But oh. There are days that I see their sibling relationships developing right before my very eyes, the dynamics of sister/sister, sister/brother, and all three together. I see how big brother looks out for little sister. I see how little brother asks big sister for advice. I see how big sister steps down from her lofty heights of being nearly 18 to help little sister with an outfit or hair. I try to focus on those precious, stolen moments when little sister is invading her older siblings' personal space or when brother is tormenting the dickens out of his sisters with stinky socks or his retainer. I see them taking selfies with each other, making stupid faces or being serious either one. I see how little sister looks up (literally) to big sister with little stars shooting out of her eyes. I see how little brother looks down (literally) on either sister with a grin of mischief and dare I say it - love. I hope and pray with all that is in me that their relationships only strengthen as they get older. They are going to need each other when they get out there in the real world. They are going to experience heartache that they won't want to come to me or their daddy about, but a phone call to big sister is going to make it better, perhaps put things in perspective. They are going to call each other as Paul and I age to share stories about how we're losing it or something senile we said or did. And they are going to become aunts and uncle to my amazing future grandchildren, telling the new offspring about their growing up and stories to embarrass and laugh over.
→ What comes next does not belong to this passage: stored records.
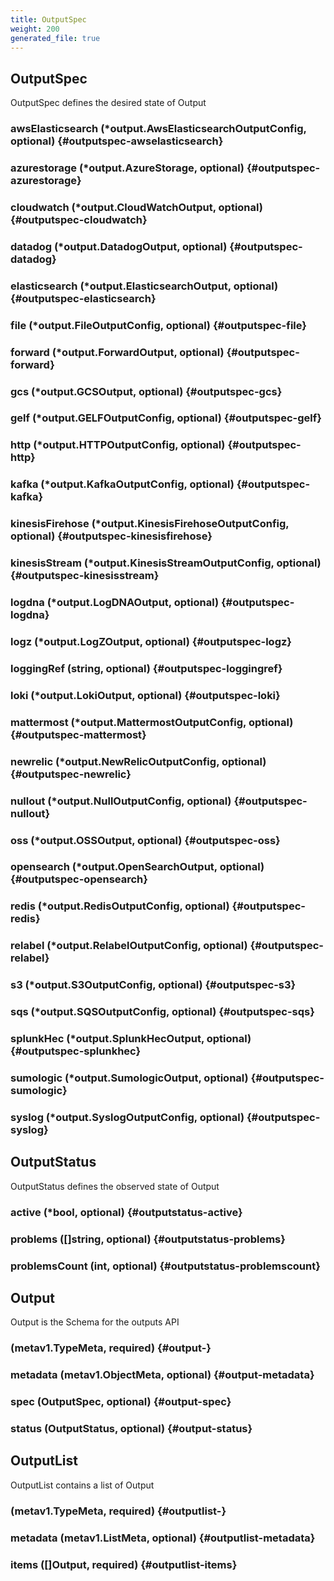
 ```yaml
---
title: OutputSpec
weight: 200
generated_file: true
---
```


## OutputSpec

OutputSpec defines the desired state of Output

### awsElasticsearch (*output.AwsElasticsearchOutputConfig, optional) {#outputspec-awselasticsearch}


### azurestorage (*output.AzureStorage, optional) {#outputspec-azurestorage}


### cloudwatch (*output.CloudWatchOutput, optional) {#outputspec-cloudwatch}


### datadog (*output.DatadogOutput, optional) {#outputspec-datadog}


### elasticsearch (*output.ElasticsearchOutput, optional) {#outputspec-elasticsearch}


### file (*output.FileOutputConfig, optional) {#outputspec-file}


### forward (*output.ForwardOutput, optional) {#outputspec-forward}


### gcs (*output.GCSOutput, optional) {#outputspec-gcs}


### gelf (*output.GELFOutputConfig, optional) {#outputspec-gelf}


### http (*output.HTTPOutputConfig, optional) {#outputspec-http}


### kafka (*output.KafkaOutputConfig, optional) {#outputspec-kafka}


### kinesisFirehose (*output.KinesisFirehoseOutputConfig, optional) {#outputspec-kinesisfirehose}


### kinesisStream (*output.KinesisStreamOutputConfig, optional) {#outputspec-kinesisstream}


### logdna (*output.LogDNAOutput, optional) {#outputspec-logdna}


### logz (*output.LogZOutput, optional) {#outputspec-logz}


### loggingRef (string, optional) {#outputspec-loggingref}


### loki (*output.LokiOutput, optional) {#outputspec-loki}


### mattermost (*output.MattermostOutputConfig, optional) {#outputspec-mattermost}


### newrelic (*output.NewRelicOutputConfig, optional) {#outputspec-newrelic}


### nullout (*output.NullOutputConfig, optional) {#outputspec-nullout}


### oss (*output.OSSOutput, optional) {#outputspec-oss}


### opensearch (*output.OpenSearchOutput, optional) {#outputspec-opensearch}


### redis (*output.RedisOutputConfig, optional) {#outputspec-redis}


### relabel (*output.RelabelOutputConfig, optional) {#outputspec-relabel}


### s3 (*output.S3OutputConfig, optional) {#outputspec-s3}


### sqs (*output.SQSOutputConfig, optional) {#outputspec-sqs}


### splunkHec (*output.SplunkHecOutput, optional) {#outputspec-splunkhec}


### sumologic (*output.SumologicOutput, optional) {#outputspec-sumologic}


### syslog (*output.SyslogOutputConfig, optional) {#outputspec-syslog}



## OutputStatus

OutputStatus defines the observed state of Output

### active (*bool, optional) {#outputstatus-active}


### problems ([]string, optional) {#outputstatus-problems}


### problemsCount (int, optional) {#outputstatus-problemscount}



## Output

Output is the Schema for the outputs API

###  (metav1.TypeMeta, required) {#output-}


### metadata (metav1.ObjectMeta, optional) {#output-metadata}


### spec (OutputSpec, optional) {#output-spec}


### status (OutputStatus, optional) {#output-status}



## OutputList

OutputList contains a list of Output

###  (metav1.TypeMeta, required) {#outputlist-}


### metadata (metav1.ListMeta, optional) {#outputlist-metadata}


### items ([]Output, required) {#outputlist-items}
So I am taking these little moments of bliss and filing them away in my mind and in my heart. I pull them out and remember them on those days when a math lesson has left littlest sister crying and oldest sister rolling her eyes in disdain at such a display. I pull them out on other days as well. The days when I feel like I am the worst mother in the world. On the days I forget to make French toast even though she asked me four times, but I got busy. On the days I snap at someone for not understanding something the way I teach it the first time. On the days the new Pinterest recipe is a great big fat fail. On the days I feel like I am fat, ugly, unloved, un-special, unwanted, unimportant and so much more "un"everything.
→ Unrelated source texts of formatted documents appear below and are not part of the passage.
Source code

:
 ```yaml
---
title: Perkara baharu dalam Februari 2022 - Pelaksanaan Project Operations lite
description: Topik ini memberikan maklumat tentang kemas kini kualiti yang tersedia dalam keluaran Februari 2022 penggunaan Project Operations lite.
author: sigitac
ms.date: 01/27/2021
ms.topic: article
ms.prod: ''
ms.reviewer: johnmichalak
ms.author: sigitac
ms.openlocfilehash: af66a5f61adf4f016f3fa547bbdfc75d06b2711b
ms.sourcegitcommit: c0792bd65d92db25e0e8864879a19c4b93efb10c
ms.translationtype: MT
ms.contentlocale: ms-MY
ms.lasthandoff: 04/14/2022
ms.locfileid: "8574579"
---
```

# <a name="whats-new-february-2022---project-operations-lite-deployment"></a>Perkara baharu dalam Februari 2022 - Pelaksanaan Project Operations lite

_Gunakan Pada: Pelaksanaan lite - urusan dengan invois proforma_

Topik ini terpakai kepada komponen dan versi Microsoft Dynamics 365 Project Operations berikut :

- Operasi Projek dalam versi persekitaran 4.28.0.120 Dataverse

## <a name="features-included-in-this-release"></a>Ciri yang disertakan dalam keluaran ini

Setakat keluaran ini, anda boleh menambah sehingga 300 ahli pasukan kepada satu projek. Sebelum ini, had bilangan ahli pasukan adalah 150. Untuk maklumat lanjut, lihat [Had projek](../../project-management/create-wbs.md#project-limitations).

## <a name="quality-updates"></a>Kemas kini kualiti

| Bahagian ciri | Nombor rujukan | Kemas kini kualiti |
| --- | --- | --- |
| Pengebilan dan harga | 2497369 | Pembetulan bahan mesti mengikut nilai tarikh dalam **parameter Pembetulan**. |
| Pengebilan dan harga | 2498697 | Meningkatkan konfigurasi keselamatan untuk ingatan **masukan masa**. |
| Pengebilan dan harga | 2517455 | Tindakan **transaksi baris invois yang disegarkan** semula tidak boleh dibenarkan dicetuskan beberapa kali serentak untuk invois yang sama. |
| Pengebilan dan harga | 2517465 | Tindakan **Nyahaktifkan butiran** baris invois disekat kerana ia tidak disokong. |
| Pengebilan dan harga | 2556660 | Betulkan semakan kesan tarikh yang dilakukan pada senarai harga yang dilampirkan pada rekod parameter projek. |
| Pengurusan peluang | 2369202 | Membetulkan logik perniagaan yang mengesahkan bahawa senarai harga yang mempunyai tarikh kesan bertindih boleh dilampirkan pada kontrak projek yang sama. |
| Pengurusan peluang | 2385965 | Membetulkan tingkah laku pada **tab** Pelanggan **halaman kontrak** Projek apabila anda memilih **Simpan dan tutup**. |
Because on those days, the days I have a hard time loving myself, I just look at those three crazy, prayed-for kids and see the perfect combination of their father and myself, the ultimate expressions of our insane love and roller coaster marriage, the fulfillment of so many hopes and dreams, the proof that God loves me enough to entrust these three humans to me to mold, shape, teach, lead, and love on until He's ready to call us home.

And then on other days? I lock myself in the bathroom and go back to that daydream about duct tape and a drive-off.